**PROBLEM DESCRIPTION**: Give the number of lines in the records below that include the word "promptly", and add nothing to it.

=-=-=-=-=

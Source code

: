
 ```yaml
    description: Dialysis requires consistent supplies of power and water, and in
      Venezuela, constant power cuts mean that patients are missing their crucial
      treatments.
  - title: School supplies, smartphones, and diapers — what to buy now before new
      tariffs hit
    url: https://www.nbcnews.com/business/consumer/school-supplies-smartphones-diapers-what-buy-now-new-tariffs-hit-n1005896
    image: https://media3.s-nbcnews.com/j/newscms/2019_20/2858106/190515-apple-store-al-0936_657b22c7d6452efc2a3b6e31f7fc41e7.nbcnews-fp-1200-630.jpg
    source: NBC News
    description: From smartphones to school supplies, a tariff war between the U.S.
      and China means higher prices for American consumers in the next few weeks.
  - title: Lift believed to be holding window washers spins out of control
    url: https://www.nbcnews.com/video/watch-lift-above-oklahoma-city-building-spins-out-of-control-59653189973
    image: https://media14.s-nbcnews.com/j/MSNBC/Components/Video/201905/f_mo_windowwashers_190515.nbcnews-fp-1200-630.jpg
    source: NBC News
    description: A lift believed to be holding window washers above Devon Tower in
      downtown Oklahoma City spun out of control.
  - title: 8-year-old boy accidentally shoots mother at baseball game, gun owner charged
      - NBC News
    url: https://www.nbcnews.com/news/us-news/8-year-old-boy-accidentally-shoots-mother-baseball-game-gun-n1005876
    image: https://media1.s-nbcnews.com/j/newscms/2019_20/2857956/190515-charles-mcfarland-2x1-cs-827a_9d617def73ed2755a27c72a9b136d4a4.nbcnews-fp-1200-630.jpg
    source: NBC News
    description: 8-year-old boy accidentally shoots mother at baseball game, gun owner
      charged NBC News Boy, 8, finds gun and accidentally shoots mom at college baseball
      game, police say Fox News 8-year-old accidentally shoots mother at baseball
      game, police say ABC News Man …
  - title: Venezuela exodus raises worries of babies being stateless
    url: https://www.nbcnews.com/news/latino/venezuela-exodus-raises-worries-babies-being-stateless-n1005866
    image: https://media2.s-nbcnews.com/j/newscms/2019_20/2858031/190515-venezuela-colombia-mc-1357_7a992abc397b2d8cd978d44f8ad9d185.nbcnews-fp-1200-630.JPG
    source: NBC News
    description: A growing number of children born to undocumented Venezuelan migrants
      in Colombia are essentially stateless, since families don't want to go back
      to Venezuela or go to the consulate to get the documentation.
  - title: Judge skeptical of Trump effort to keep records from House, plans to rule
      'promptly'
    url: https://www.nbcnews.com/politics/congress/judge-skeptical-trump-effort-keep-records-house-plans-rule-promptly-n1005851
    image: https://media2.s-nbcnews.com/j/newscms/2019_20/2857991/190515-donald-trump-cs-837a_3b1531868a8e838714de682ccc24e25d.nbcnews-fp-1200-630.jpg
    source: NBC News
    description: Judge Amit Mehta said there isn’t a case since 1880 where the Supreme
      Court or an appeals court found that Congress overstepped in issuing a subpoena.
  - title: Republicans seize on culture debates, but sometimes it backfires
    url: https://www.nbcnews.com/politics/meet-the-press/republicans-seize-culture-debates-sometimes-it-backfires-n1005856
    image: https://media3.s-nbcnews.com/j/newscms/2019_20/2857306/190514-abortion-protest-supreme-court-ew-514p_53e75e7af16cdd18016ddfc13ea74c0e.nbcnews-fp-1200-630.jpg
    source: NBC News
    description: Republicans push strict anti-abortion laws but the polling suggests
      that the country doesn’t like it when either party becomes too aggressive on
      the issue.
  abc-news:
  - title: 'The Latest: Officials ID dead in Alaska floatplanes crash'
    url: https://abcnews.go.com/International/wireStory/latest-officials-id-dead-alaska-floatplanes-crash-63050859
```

=-=-=-=-=

**YOUR RESPONSE**: 2